R. Eleazar said: Liquids have no
uncleanness at all [by Scriptural law]; the proof is that Jose b. Jo'ezer of
Zeredah testified . . . that the fluids (blood and water) in the [Temple]
slaughter-house are clean.
Now if it were Torah law, no exception could have been made!
So the impurity, such as it is, must be Rabbinic law.
Come and hear: If blood became
unclean and he [the priest] sprinkled it unwittingly, it [the sacrifice] is
accepted; if deliberately, it is not accepted?

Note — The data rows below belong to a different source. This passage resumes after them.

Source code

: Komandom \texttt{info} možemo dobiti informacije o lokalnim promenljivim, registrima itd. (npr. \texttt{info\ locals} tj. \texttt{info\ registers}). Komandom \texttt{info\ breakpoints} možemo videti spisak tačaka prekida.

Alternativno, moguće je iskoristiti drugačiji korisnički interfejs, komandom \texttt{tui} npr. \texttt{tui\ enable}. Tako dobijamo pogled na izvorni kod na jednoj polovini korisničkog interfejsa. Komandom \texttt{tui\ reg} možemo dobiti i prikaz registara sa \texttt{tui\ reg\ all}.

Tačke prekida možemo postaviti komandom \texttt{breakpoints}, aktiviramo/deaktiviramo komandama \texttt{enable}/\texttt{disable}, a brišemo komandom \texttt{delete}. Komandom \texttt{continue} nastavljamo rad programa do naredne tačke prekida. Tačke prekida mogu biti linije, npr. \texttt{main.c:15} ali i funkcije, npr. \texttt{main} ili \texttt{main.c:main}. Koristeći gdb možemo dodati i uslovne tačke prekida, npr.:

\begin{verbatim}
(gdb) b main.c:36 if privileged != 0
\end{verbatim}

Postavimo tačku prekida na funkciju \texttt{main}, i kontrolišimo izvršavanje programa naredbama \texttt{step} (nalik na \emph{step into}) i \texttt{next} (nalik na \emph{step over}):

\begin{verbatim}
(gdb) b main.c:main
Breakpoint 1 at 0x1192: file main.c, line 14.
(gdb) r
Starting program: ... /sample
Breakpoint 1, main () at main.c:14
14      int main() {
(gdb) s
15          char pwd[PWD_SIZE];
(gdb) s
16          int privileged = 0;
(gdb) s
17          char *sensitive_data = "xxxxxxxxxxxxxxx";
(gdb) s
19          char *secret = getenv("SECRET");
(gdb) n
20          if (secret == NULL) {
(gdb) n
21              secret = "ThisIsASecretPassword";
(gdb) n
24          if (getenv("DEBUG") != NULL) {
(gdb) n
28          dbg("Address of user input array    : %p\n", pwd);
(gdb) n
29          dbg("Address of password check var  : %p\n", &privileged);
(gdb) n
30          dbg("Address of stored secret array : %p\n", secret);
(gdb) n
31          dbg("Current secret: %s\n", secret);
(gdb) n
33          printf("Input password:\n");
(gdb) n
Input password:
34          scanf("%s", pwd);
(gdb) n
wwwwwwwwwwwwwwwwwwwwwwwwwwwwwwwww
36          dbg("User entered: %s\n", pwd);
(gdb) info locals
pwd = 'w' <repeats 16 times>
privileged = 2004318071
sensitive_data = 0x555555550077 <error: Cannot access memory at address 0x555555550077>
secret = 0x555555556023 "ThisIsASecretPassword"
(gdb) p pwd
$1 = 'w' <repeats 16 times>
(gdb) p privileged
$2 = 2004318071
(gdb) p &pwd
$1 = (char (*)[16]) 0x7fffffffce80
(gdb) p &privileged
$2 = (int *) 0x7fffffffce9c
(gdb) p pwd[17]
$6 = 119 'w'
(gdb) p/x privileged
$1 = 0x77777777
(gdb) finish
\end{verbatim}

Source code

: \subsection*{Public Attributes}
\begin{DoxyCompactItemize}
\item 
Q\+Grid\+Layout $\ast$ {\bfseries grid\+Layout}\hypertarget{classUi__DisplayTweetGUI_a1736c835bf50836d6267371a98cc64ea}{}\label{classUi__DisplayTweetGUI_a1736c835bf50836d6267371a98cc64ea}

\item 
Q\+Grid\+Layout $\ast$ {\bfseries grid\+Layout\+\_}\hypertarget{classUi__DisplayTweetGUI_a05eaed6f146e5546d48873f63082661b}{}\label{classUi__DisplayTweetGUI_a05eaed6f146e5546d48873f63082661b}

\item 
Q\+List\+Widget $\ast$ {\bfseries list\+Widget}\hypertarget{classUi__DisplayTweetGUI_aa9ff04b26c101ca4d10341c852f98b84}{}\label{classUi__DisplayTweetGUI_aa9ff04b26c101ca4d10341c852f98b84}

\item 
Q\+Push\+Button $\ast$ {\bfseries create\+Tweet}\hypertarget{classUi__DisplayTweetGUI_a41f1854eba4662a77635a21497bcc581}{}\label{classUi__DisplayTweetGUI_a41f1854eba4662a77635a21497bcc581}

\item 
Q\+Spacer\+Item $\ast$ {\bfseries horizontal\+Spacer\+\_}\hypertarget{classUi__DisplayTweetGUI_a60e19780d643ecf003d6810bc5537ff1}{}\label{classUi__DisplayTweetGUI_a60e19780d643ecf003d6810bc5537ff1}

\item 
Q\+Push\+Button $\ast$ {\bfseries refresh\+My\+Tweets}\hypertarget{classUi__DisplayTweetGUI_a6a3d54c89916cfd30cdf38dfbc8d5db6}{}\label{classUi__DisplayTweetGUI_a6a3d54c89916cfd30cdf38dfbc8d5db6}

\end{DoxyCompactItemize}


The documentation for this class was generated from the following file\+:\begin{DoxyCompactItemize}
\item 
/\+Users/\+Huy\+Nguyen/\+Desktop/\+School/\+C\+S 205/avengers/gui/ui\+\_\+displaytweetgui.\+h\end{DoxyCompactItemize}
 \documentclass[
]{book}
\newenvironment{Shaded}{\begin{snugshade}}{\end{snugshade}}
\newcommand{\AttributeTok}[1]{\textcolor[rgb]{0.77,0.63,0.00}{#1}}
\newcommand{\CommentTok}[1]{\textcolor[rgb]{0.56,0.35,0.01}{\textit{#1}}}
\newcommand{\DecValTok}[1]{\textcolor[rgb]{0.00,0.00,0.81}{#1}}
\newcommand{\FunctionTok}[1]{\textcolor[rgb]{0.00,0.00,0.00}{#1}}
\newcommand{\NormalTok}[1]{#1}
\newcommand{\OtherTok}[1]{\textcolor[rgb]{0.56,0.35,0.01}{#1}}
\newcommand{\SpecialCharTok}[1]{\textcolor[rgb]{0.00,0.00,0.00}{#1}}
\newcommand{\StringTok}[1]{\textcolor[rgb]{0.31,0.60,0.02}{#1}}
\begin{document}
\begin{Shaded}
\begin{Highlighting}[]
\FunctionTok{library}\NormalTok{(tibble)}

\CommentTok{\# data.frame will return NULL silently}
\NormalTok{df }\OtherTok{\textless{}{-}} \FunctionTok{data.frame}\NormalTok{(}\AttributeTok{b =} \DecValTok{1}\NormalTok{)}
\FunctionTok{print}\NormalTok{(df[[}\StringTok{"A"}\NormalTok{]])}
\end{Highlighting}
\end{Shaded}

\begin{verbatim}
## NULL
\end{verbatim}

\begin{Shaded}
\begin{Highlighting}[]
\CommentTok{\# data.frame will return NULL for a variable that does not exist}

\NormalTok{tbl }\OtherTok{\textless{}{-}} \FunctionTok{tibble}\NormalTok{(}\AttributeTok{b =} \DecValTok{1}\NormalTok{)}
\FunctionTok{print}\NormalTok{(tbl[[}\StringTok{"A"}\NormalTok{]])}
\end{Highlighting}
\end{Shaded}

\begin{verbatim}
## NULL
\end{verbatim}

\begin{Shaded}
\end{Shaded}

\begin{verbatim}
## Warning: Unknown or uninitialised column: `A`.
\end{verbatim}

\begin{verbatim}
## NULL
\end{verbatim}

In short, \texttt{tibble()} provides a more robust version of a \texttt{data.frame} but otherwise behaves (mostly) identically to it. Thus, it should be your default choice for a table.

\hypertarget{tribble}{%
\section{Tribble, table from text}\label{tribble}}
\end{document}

Now this is interesting, because the Torah makes no accommodation
for deliberate or unwitting in this case.
It was Rabbinically [unclean], this not being
in accordance with R. Jose b. Jo'ezer of Zeredah.
Or perhaps not – maybe there is a scriptural “out” – the Priest’s
headplate, which was supposed to provide a certain kind of atonement on its
own:
Come and hear: For what does the
headplate propitiate? For the blood, flesh, and the fat which were defiled,
whether in ignorance or deliberately, accidentally or intentionally. . .[It was
defiled] by Rabbinical law [only], this not being in accordance with Jose b.
Jo'ezer of Zeredah.
This statement of Jose b. Jo'ezer of Zeredah comes, by the
way, as a testimony during a historic battle for control of the Sanhedrin
between R. Gamaliel and R. Joshua. “Traditional” rabbinic laws were examined to
determine their validity.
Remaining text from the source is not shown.